O protagonista, Antoine Roquentin, é um historiador que parece ter perdido não apenas o fio da meada da vida, mas também o carretel inteiro. Vivendo na cidade fictícia de Bouville, ele registra em seu diário suas reflexões sobre a existência, ou melhor, sobre o absurdo de existir. Se já acordou se perguntando por que raios o universo insiste em ser tão inescapavelmente… presente, Roquentin será seu novo melhor amigo (ou cúmplice).

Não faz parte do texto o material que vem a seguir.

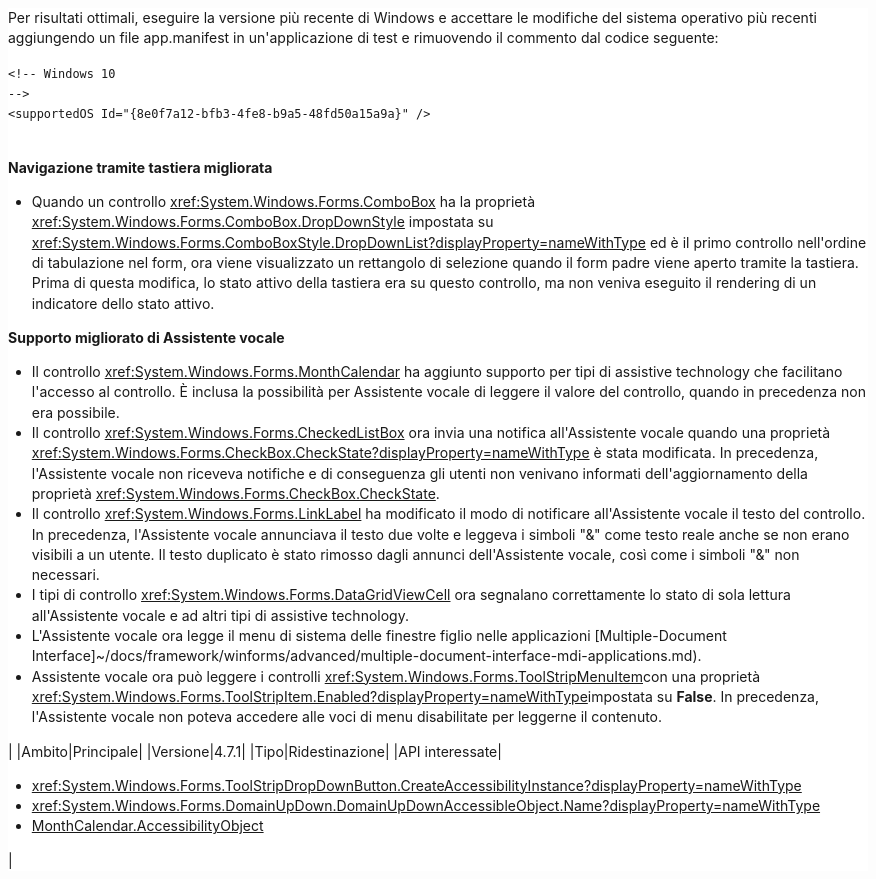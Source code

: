 Per risultati ottimali, eseguire la versione più recente di Windows e accettare le modifiche del sistema operativo più recenti aggiungendo un file app.manifest in un'applicazione di test e rimuovendo il commento dal codice seguente:<pre><code class="lang-xml">&lt;!-- Windows 10 --&gt;&#13;&#10;&lt;supportedOS Id=&quot;{8e0f7a12-bfb3-4fe8-b9a5-48fd50a15a9a}&quot; /&gt;&#13;&#10;</code></pre><br><strong>Navigazione tramite tastiera migliorata</strong><ul><li>Quando un controllo <xref:System.Windows.Forms.ComboBox> ha la proprietà <xref:System.Windows.Forms.ComboBox.DropDownStyle> impostata su <xref:System.Windows.Forms.ComboBoxStyle.DropDownList?displayProperty=nameWithType> ed è il primo controllo nell'ordine di tabulazione nel form, ora viene visualizzato un rettangolo di selezione quando il form padre viene aperto tramite la tastiera. Prima di questa modifica, lo stato attivo della tastiera era su questo controllo, ma non veniva eseguito il rendering di un indicatore dello stato attivo.</li></ul><strong>Supporto migliorato di Assistente vocale</strong><ul><li>Il controllo <xref:System.Windows.Forms.MonthCalendar> ha aggiunto supporto per tipi di assistive technology che facilitano l'accesso al controllo. È inclusa la possibilità per Assistente vocale di leggere il valore del controllo, quando in precedenza non era possibile.</li><li>Il controllo <xref:System.Windows.Forms.CheckedListBox> ora invia una notifica all'Assistente vocale quando una proprietà <xref:System.Windows.Forms.CheckBox.CheckState?displayProperty=nameWithType> è stata modificata. In precedenza, l'Assistente vocale non riceveva notifiche e di conseguenza gli utenti non venivano informati dell'aggiornamento della proprietà <xref:System.Windows.Forms.CheckBox.CheckState>.</li><li>Il controllo <xref:System.Windows.Forms.LinkLabel> ha modificato il modo di notificare all'Assistente vocale il testo del controllo. In precedenza, l'Assistente vocale annunciava il testo due volte e leggeva i simboli &quot;&amp;&quot; come testo reale anche se non erano visibili a un utente. Il testo duplicato è stato rimosso dagli annunci dell'Assistente vocale, così come i simboli &quot;&amp;&quot; non necessari.</li><li>I tipi di controllo <xref:System.Windows.Forms.DataGridViewCell> ora segnalano correttamente lo stato di sola lettura all'Assistente vocale e ad altri tipi di assistive technology.</li><li>L'Assistente vocale ora legge il menu di sistema delle finestre figlio nelle applicazioni [Multiple-Document Interface]~/docs/framework/winforms/advanced/multiple-document-interface-mdi-applications.md).</li><li>Assistente vocale ora può leggere i controlli <xref:System.Windows.Forms.ToolStripMenuItem>con una proprietà <xref:System.Windows.Forms.ToolStripItem.Enabled?displayProperty=nameWithType>impostata su <strong>False</strong>. In precedenza, l'Assistente vocale non poteva accedere alle voci di menu disabilitate per leggerne il contenuto.</li></ul>|
|Ambito|Principale|
|Versione|4.7.1|
|Tipo|Ridestinazione|
|API interessate|<ul><li><xref:System.Windows.Forms.ToolStripDropDownButton.CreateAccessibilityInstance?displayProperty=nameWithType></li><li><xref:System.Windows.Forms.DomainUpDown.DomainUpDownAccessibleObject.Name?displayProperty=nameWithType></li><li>[MonthCalendar.AccessibilityObject](xref:System.Windows.Forms.Control.AccessibilityObject)</li></ul>|
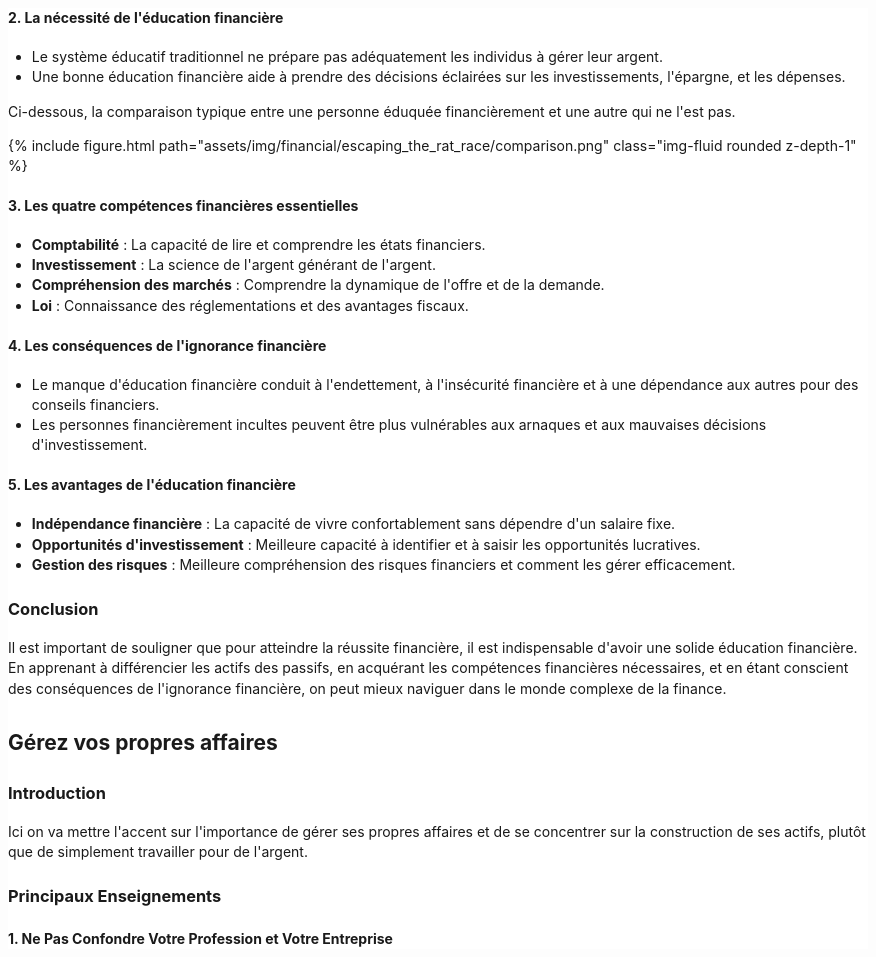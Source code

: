 #### 2. La nécessité de l'éducation financière
- Le système éducatif traditionnel ne prépare pas adéquatement les individus à gérer leur argent.
- Une bonne éducation financière aide à prendre des décisions éclairées sur les investissements, l'épargne, et les dépenses.

Ci-dessous, la comparaison typique entre une personne éduquée financièrement et une autre qui ne l'est pas.
<div class="row">
  <div class="col-sm mt-3 mt-md-0">
    {% include figure.html path="assets/img/financial/escaping_the_rat_race/comparison.png" class="img-fluid rounded z-depth-1" %}
  </div>
</div>

#### 3. Les quatre compétences financières essentielles
- **Comptabilité** : La capacité de lire et comprendre les états financiers.
- **Investissement** : La science de l'argent générant de l'argent.
- **Compréhension des marchés** : Comprendre la dynamique de l'offre et de la demande.
- **Loi** : Connaissance des réglementations et des avantages fiscaux.

#### 4. Les conséquences de l'ignorance financière
- Le manque d'éducation financière conduit à l'endettement, à l'insécurité financière et à une dépendance aux autres pour des conseils financiers.
- Les personnes financièrement incultes peuvent être plus vulnérables aux arnaques et aux mauvaises décisions d'investissement.

#### 5. Les avantages de l'éducation financière
- **Indépendance financière** : La capacité de vivre confortablement sans dépendre d'un salaire fixe.
- **Opportunités d'investissement** : Meilleure capacité à identifier et à saisir les opportunités lucratives.
- **Gestion des risques** : Meilleure compréhension des risques financiers et comment les gérer efficacement.

### Conclusion
Il est important de souligner que pour atteindre la réussite financière, il est indispensable d'avoir une solide éducation financière. En apprenant à différencier les actifs des passifs, en acquérant les compétences financières nécessaires, et en étant conscient des conséquences de l'ignorance financière, on peut mieux naviguer dans le monde complexe de la finance.



## Gérez vos propres affaires

### Introduction

Ici on va mettre l'accent sur l'importance de gérer ses propres affaires et de se concentrer sur la construction de ses actifs, plutôt que de simplement travailler pour de l'argent.

### Principaux Enseignements

#### 1. Ne Pas Confondre Votre Profession et Votre Entreprise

A célebre sensação de “náusea” que acomete o personagem não é apenas física, mas existencial. Roquentin sente-se sufocado pela simples constatação de que as coisas são o que são – sem propósito, sem essência anterior à existência. Um tronco de árvore não é só um tronco: é uma manifestação crua da realidade, com toda a sua solidez indigesta e gratuita. É nesse cenário que Sartre finca sua bandeira existencialista: a vida não tem significado intrínseco – somos nós que, com nossa habilidade de complicar o óbvio, tentamos enfiar sentido onde não há.
Mas não se engane: apesar do tom melancólico, o livro também tem um charme irônico, quase zombeteiro. A revolta silenciosa de Roquentin contra a normalidade – e contra o tédio que dela advém – ecoa aquele suspiro filosófico de quem já discutiu metafísica num bar às três da manhã. Com frases que dissecam a condição humana, Sartre nos lembra que viver é um trabalho árduo e, às vezes, absolutamente ridículo.
Ler ‘A Náusea’ é como encarar um espelho mal-ajambrado: reflete nossas inseguranças, mas com um quê de graça trágica. Entre a náusea existencial e o riso desconcertado, o livro de Sartre nos desafia a enfrentar o absurdo de existir com um pouco mais de coragem (ou pelo menos com um olhar crítico e bem-humorado).